You have previously noted that the average age of cars in Kenya is well above 10 years – nearly three times the average age in more affluent markets. Will that ever change?
There is an age limit of eight years on used vehicles entering Kenya. That is the law – specific and exact. About 90 percent of car imports are used vehicles.
Now there is nothing magical about the number eight, nor anything mysterious that suddenly happens to vehicles when they get to be more than 2,922 days old. Some are decrepit at less than half that age; others are still in good order when they are more than twice that old.
But usually, on average, in general, the older a vehicle is the more mileage it has done and the worse state it is in. An eight-year old has lived half its design life. The better half. And what the law is trying to address is this:
Kenya’s personal mobility and commercial transport require many more vehicles. Used imports can meet this demand, quickly, at relatively low up-front cost (although there are longer-term operational and maintenance penalties).
As a stop-gap measure (we’ve been doing it for 32 years now) this source of supply can satisfy consumer appetite and be viable for the economy…as long as the used imports are in good condition with plenty of residual life left in them. But consumers will be ill-served and the economy will be severely damaged if the used imports are worn-out junk when they first arrive (inefficient operation, downtime and repair costs will far outweigh purchase price savings). At the same time, the availability of used cars from cheap sources with low duty burdens has torpedoed demand for more expensive cars with higher duty charges, and has doubled (!) the rate of depreciation of new cars.
Therefore, if policy opts to allow used imports (there are strong arguments both for and against) it must at least encourage the choice of good quality units and discourage (or prevent) the importation of junk. Somehow, somewhere, a line must be drawn to distinguish good from bad. And some countervailing concession/encouragement should be offered to new vehicle buyers who are investing their own money in a long-term asset to the national fleet.
The rational way to do that would be to inspect every used import, one at a time, against a tough technical standard and to accept those which pass and reject those that fail. In theory, if the test was thorough, that would be a very fair and effective way to achieve the quality objective, balance the market, and lower the average age of the national fleet. An economic benefit.
In practice, conducting a thorough test on 300 or more vehicles per day would be technically demanding, logistically cumbersome, time-consuming and expensive, and it would be fraught with loopholes for corruption – whether conducted at pre-shipment source or on arrival in Kenya. And if the inspection was conducted after vehicles had been shipped to Kenya, ensuring the re-export of rejects would be a nightmare.
So instead, Kenya has opted to draw the line on age. While the 8-year limit is somewhat arbitrary (why not 5, 6, 7or 9 years?) it is not an aberration. It is the age at which mitumba vehicle prices plunge in their main source market. Vehicles do deteriorate with time and usage – used car market values the world over are based on age and mileage.
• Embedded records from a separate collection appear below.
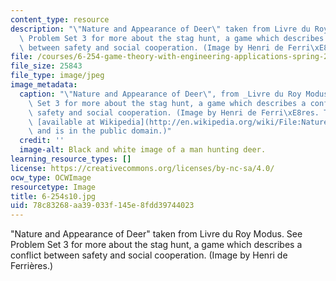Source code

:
 ```yaml
---
content_type: resource
description: "\"Nature and Appearance of Deer\" taken from Livre du Roy Modus. See\
  \ Problem Set 3 for more about the stag hunt, a game which describes a conflict\
  \ between safety and social cooperation. (Image by Henri de Ferri\xE8res.)"
file: /courses/6-254-game-theory-with-engineering-applications-spring-2010/78c83268aa39033f145e8fdd39744023_6-254s10.jpg
file_size: 25843
file_type: image/jpeg
image_metadata:
  caption: "\"Nature and Appearance of Deer\", from _Livre du Roy Modus_. See Problem\
    \ Set 3 for more about the stag hunt, a game which describes a conflict between\
    \ safety and social cooperation. (Image by Henri de Ferri\xE8res. The image is\
    \ [available at Wikipedia](http://en.wikipedia.org/wiki/File:Nature_and_Appearance_of_Deer_and_how_they_can_be_hunted_with_Dogs_Fac_simile_of_a_Miniature_in_the_Livre_du_Roy_Modus_Manuscript_of_the_Fourteenth_Century_National_Library_of_Paris.png)\
    \ and is in the public domain.)"
  credit: ''
  image-alt: Black and white image of a man hunting deer.
learning_resource_types: []
license: https://creativecommons.org/licenses/by-nc-sa/4.0/
ocw_type: OCWImage
resourcetype: Image
title: 6-254s10.jpg
uid: 78c83268-aa39-033f-145e-8fdd39744023
---
```

"Nature and Appearance of Deer" taken from Livre du Roy Modus. See Problem Set 3 for more about the stag hunt, a game which describes a conflict between safety and social cooperation. (Image by Henri de Ferrières.)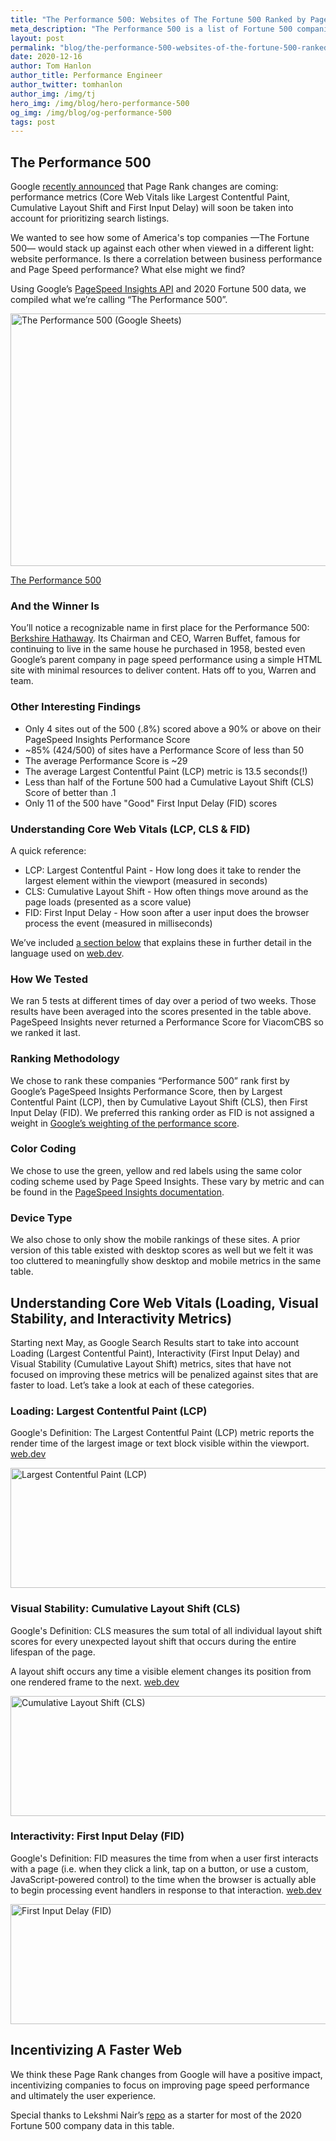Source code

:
 ```yaml
---
title: "The Performance 500: Websites of The Fortune 500 Ranked by Page Speed"
meta_description: "The Performance 500 is a list of Fortune 500 companies ranked by the PageSpeed Insights Performance Score and other key performance metrics of their websites."
layout: post
permalink: "blog/the-performance-500-websites-of-the-fortune-500-ranked-by-page-speed/"
date: 2020-12-16
author: Tom Hanlon
author_title: Performance Engineer
author_twitter: tomhanlon
author_img: /img/tj
hero_img: /img/blog/hero-performance-500
og_img: /img/blog/og-performance-500
tags: post
---
```


## The Performance 500

Google [recently announced](https://developers.google.com/search/blog/2020/11/timing-for-page-experience) that Page Rank changes are coming: performance metrics (Core Web Vitals like Largest Contentful Paint, Cumulative Layout Shift and First Input Delay) will soon be taken into account for prioritizing search listings. 

We wanted to see how some of America's top companies &mdash;The Fortune 500&mdash; would stack up against each other when viewed in a different light: website performance. Is there a correlation between business performance and Page Speed performance? What else might we find?

Using Google’s [PageSpeed Insights API](https://developers.google.com/speed/pagespeed/insights/) and 2020 Fortune 500 data, we compiled what we’re calling “The Performance 500”. 

<p><a href="https://docs.google.com/spreadsheets/d/17qQh1zKpa5qwNBzXcCgkVbsy-YMHV0DB_doNgktcp8M/edit?usp=sharing"><picture>
<source srcset="/img/blog/post-performance-500-chart.avif" type="image/avif">
<source srcset="/img/blog/post-performance-500-chart.webp" type="image/webp">
<img src="/img/blog/post-performance-500-chart.jpg" width="768" height="404" loading="lazy" alt="The Performance 500 (Google Sheets)" class="rounded shadow-lg my-6">
</picture></a></p>
<p class="text-center"><a class="btn" href="https://docs.google.com/spreadsheets/d/17qQh1zKpa5qwNBzXcCgkVbsy-YMHV0DB_doNgktcp8M/edit?usp=sharing">The Performance 500</a><p>

### And the Winner Is
You’ll notice a recognizable name in first place for the Performance 500: <a href="https://www.berkshirehathaway.com/">Berkshire Hathaway</a>. Its Chairman and CEO, Warren Buffet, famous for continuing to live in the same house he purchased in 1958, bested even Google’s parent company in page speed performance using a simple HTML site with minimal resources to deliver content. Hats off to you, Warren and team.

### Other Interesting Findings
* Only 4 sites out of the 500 (.8%) scored above a 90% or above on their PageSpeed Insights Performance Score
* ~85% (424/500) of sites have a Performance Score of less than 50
* The average Performance Score is ~29
* The average Largest Contentful Paint (LCP) metric is 13.5 seconds(!)
* Less than half of the Fortune 500 had a Cumulative Layout Shift (CLS) Score of better than .1
* Only 11 of the 500 have "Good" First Input Delay (FID) scores

### Understanding Core Web Vitals (LCP, CLS & FID)
A quick reference:
* LCP: Largest Contentful Paint - How long does it take to render the largest element within the viewport (measured in seconds)
* CLS: Cumulative Layout Shift - How often things move around as the page loads (presented as a score value)
* FID: First Input Delay - How soon after a user input does the browser process the event (measured in milliseconds)

We’ve included <a href="#understanding-core-web-vitals">a section below</a> that explains these in further detail in the language used on <a href="https://web.dev">web.dev</a>. 

### How We Tested
We ran 5 tests at different times of day over a period of two weeks. Those results have been averaged into the scores presented in the table above. PageSpeed Insights never returned a Performance Score for ViacomCBS so we ranked it last. 

### Ranking Methodology
We chose to rank these companies “Performance 500” rank first by Google’s PageSpeed Insights Performance Score, then by Largest Contentful Paint (LCP), then by Cumulative Layout Shift (CLS), then First Input Delay (FID). We preferred this ranking order as FID is not assigned a weight in [Google’s weighting of the performance score](https://web.dev/performance-scoring/#lighthouse-6).

### Color Coding
We chose to use the green, yellow and red labels using the same color coding scheme used by Page Speed Insights. These vary by metric and can be found in the [PageSpeed Insights documentation](https://developers.google.com/speed/docs/insights/v5/about#categories).

### Device Type
We also chose to only show the mobile rankings of these sites. A prior version of this table existed with desktop scores as well but we felt it was too cluttered to meaningfully show desktop and mobile metrics in the same table.

<h2 id="understanding-core-web-vitals">Understanding Core Web Vitals (Loading, Visual Stability, and Interactivity Metrics)</h2>

Starting next May, as Google Search Results start to take into account Loading (Largest Contentful Paint), Interactivity (First Input Delay) and Visual Stability (Cumulative Layout Shift) metrics, sites that have not focused on improving these metrics will be penalized against sites that are faster to load. Let’s take a look at each of these categories.

### Loading: Largest Contentful Paint (LCP)

Google's Definition: The Largest Contentful Paint (LCP) metric reports the render time of the largest image or text block visible within the viewport. [web.dev](https://web.dev/lcp/)

<picture>
  <source srcset="/img/blog/post-performance-500-lcp-sm.svg" media="(max-width: 640px)">
  <img src="/img/blog/post-performance-500-lcp-lg.svg" width="768" height="192" loading="lazy" alt="Largest Contentful Paint (LCP)">
</picture>


### Visual Stability: Cumulative Layout Shift (CLS)

Google's Definition: CLS measures the sum total of all individual layout shift scores for every unexpected layout shift that occurs during the entire lifespan of the page.

A layout shift occurs any time a visible element changes its position from one rendered frame to the next. [web.dev](https://web.dev/cls/)

<picture>
  <source srcset="/img/blog/post-performance-500-cls-sm.svg" media="(max-width: 640px)">
  <img src="/img/blog/post-performance-500-cls-lg.svg" width="768" height="192" loading="lazy" alt="Cumulative Layout Shift (CLS)">
</picture>


### Interactivity: First Input Delay (FID)

Google's Definition: FID measures the time from when a user first interacts with a page (i.e. when they click a link, tap on a button, or use a custom, JavaScript-powered control) to the time when the browser is actually able to begin processing event handlers in response to that interaction. [web.dev](https://web.dev/fid/)

<picture>
  <source srcset="/img/blog/post-performance-500-fid-sm.svg" media="(max-width: 640px)">
  <img src="/img/blog/post-performance-500-fid-lg.svg" width="768" height="192" loading="lazy" alt="First Input Delay (FID)">
</picture>

## Incentivizing A Faster Web

We think these Page Rank changes from Google will have a positive impact, incentivizing companies to focus on improving page speed performance and ultimately the user experience.

Special thanks to Lekshmi Nair’s [repo](https://github.com/lekshmicnair/Fortune500_Financial_Analysis) as a starter for most of the 2020 Fortune 500 company data in this table.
Age limits offer a quicker, simpler, cheaper sort-of quality control benchmark than inspections. The principle is reasonably sound. But they do throw up anomalies, and are also wide open to fraud and corruption.
The hard fact is that neither age limits nor MoT inspections will work optimally. Happily, there is another much quicker, much surer way to encourage quality and deter rubbish. It is this:
Ignore age altogether! Ignore condition! Let dealers and owners bring in anything they like, from wherever they like, at whatever bargain price they can manage. Not even valuations and proof-receipts are necessary, because there is no need for duty and VAT at all. For global customs compliance, charge those. At a rate of zero percent. Then…
…set a flat rate Vehicle Import Tax on each class of vehicle, payable before it leaves the port or gets a number plate. The same fixed sum, whether the vehicle is brand new or at death’s door.
Say, for the sake of argument, a tax of circa Sh400,000 on any passenger car – brand new or used – under 2 litres. Nobody would pay that on a heap of worthless junk, so nobody would import a heap of worthless junk. Problem solved.
Much faster, surer import processing at near zero admin cost.
No complex valuations or discretion so no loopholes for corruption.
No age limit or depreciation, so no purpose for corruption.
Lots of revenue (hundreds of millions per day).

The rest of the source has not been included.